The way I designed it for a fixed screen (no scrolling) was to only clear the parts of the screen which where written to leaving the rest alone. This does limit the number of sprites you can show without flickering and the fastest I could get was 8 16x16 fully masked sprites per frame. For The Order while plotting the sprites I build up a mini back buffer only for the pixels overwritten by the sprites. On the next frame it works backwards through this buffer putting everything back as it was, this works very fast before the scanline even touches the top of the screen. This does help with overlapping sprites as it is just reverse plotting but doing that very fast. There are quicker ways using XOR but I wanted the masked sprites.
Yes, reverse plotting is a nice way to resolve overlapping sprites problem.
When I was creating a scrolling game I created a routine that basically had a full back buffer but was designed so that back buffer was a ton of ld de,000 push de statements. This was the quickest I could get it and could plot a 24x16 char display per frame no flickering at all. The biggest pain with this approach was loading all the de,0000 statements with data and I found it tough to do this quickly so ended up having a game at 16fps. It also took up loads of memory around 7kb for the back buffer alone. I can post the code extract if you are interested.
LD DE, nn [3 Bytes](10 T-States)
PUSH DE [1 Byte ](11 T-States)
This makes a total of 21 T-States for every 2 bytes of screen content, and doubles the amount of RAM you actually need for the buffer.
That will work quite fast, for dumping or plotting the buffer. But has you say, filling the buffer will be kind of awkward, since you have 2 bytes of data, every 4 bytes, and these 2 bytes are reversed due to the way Z80 saves words or 16 bit registers.
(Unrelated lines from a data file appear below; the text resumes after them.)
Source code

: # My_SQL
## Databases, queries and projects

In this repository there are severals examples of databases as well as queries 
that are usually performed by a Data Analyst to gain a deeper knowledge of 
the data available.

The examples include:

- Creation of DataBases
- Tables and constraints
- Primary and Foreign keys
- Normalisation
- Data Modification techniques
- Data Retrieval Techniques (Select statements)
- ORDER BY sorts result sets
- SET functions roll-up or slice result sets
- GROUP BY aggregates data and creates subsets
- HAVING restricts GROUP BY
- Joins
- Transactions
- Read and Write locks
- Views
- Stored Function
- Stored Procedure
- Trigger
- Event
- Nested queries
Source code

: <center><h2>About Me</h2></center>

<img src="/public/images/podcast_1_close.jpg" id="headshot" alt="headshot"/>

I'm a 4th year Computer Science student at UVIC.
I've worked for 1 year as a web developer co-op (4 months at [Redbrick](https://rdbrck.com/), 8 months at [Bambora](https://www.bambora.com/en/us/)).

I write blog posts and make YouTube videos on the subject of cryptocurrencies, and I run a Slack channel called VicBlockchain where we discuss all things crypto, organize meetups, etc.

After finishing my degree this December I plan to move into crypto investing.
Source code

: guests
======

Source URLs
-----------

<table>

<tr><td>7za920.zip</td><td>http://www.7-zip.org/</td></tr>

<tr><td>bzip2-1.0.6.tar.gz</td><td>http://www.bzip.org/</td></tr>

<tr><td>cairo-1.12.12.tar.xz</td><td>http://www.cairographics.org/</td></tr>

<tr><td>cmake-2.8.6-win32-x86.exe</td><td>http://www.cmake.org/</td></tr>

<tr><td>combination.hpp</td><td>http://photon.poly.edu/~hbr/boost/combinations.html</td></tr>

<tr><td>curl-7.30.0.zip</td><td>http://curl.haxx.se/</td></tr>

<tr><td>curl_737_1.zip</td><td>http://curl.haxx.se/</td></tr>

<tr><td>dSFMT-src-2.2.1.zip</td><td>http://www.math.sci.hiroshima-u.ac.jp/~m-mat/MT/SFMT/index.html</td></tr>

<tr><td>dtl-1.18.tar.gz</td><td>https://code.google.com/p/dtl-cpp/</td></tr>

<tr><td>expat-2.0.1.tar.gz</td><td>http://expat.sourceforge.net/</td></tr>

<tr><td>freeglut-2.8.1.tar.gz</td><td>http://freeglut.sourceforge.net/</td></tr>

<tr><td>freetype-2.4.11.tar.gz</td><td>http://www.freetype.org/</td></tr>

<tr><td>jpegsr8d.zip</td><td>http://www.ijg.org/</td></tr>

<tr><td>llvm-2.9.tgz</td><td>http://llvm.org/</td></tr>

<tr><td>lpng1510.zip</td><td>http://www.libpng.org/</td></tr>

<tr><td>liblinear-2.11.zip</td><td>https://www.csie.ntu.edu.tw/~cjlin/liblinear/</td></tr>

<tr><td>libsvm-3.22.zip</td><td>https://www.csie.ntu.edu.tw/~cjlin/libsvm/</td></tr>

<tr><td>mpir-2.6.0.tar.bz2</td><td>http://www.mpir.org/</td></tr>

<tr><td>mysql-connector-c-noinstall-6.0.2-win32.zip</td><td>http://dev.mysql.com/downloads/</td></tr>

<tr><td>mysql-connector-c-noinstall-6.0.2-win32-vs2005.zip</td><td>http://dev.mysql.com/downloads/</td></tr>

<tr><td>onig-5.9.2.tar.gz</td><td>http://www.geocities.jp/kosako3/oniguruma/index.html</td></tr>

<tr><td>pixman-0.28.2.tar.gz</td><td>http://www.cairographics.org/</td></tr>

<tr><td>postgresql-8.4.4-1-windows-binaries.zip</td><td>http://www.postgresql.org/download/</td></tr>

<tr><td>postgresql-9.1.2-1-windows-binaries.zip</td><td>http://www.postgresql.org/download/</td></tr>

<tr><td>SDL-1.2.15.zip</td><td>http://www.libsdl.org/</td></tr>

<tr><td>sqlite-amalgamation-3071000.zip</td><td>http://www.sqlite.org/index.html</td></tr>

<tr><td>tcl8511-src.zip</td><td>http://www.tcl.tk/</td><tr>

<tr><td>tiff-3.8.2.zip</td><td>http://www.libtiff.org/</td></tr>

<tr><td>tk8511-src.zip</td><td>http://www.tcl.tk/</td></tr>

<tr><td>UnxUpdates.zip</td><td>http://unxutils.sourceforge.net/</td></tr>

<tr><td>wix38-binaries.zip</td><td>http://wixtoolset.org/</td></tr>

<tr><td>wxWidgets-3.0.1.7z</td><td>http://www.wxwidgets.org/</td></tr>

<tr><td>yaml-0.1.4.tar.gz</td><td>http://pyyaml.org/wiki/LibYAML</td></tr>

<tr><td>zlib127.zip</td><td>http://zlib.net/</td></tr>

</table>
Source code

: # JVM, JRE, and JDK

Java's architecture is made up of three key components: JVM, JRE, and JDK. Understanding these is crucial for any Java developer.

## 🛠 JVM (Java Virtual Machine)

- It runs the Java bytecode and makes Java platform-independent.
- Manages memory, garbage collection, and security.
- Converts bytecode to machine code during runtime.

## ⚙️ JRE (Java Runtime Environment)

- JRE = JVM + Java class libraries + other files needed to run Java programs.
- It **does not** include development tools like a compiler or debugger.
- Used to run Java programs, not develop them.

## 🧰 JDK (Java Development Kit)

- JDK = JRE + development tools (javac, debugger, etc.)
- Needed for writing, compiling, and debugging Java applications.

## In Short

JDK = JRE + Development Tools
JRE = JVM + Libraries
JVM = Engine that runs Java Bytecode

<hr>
And since the buffer is linear, but the ZX display buffer (#4000..#5800) is not, you will have the same row address oddities.
I think your approach is probably the best to keep the fps as high as you can plus you want to utilise the entire screen and not just a smaller window. Treat scenery differently to the player and maybe a couple of exceptions like the electicity.
TomDD
I am trying to avoid making exceptions (except for the ball), because that will probably force me to allocate and manage dynamic amounts of memory, which can be a pain to do in ASM, and will require some more cycles and memory for control structures.
OptimizationsI have been thinking, and there are some more optimizations that I can do, but it will start to limit some options I currently have, but which I do not make use of right now.
Example 1:So far, all my level sprites are placed aligned with the first row of a char, although currently I can move them, and it will work.
If I limit myself to this condition (aligned to first char row) I can infer something from this, and reduce my code somewhat.
Example 2:I have all level sprite data structures saved in an ordered continuous array (ordered list if you will), with their location [ X(2 bytes), Y(1 Byte)], which although flexible, implies that I have to calc it's screen address every time I blit/plot them.
But since I only scroll horizontally, I can save pixel calc address or keep Y already pre-shifted, since scrolling (except for clipping), is just a matter of INC or DEC that address, since the screen width is limited to 256 pixels (32 bytes), which fits in 8 bits.
This can save a lot of grunt calc work, when redrawing the level.
I'll probably try a simple hack to measure how much can be gained with an approach like this.
NOTE: This can be tested with a simple replacement of calc function with one that returns a fixed position, hence no burden with calcs, but still returns a valid output, so that blit/plot routines can do their work, even if everything will be overwritten in the same place, it will work and will allow me to measure the time improvement, without changing any other conditions.
Example 3:I'm using a trick when bliting, which consists in incrementing the address, when changing to next row. Every 8 rows, there is a special case, but most of the time (7 rows) it can be a simple INC. So I detect if I'm in the special condition and only process the special increment when needed. This detection is fast (4 instructions), however there could be a faster way (for every case), by using some kind of reference table (still have to explore this further).
Example 4:Currently, on every frame, I'm looping my active sprite list (a linear subset of my level list), to check if it requires animation.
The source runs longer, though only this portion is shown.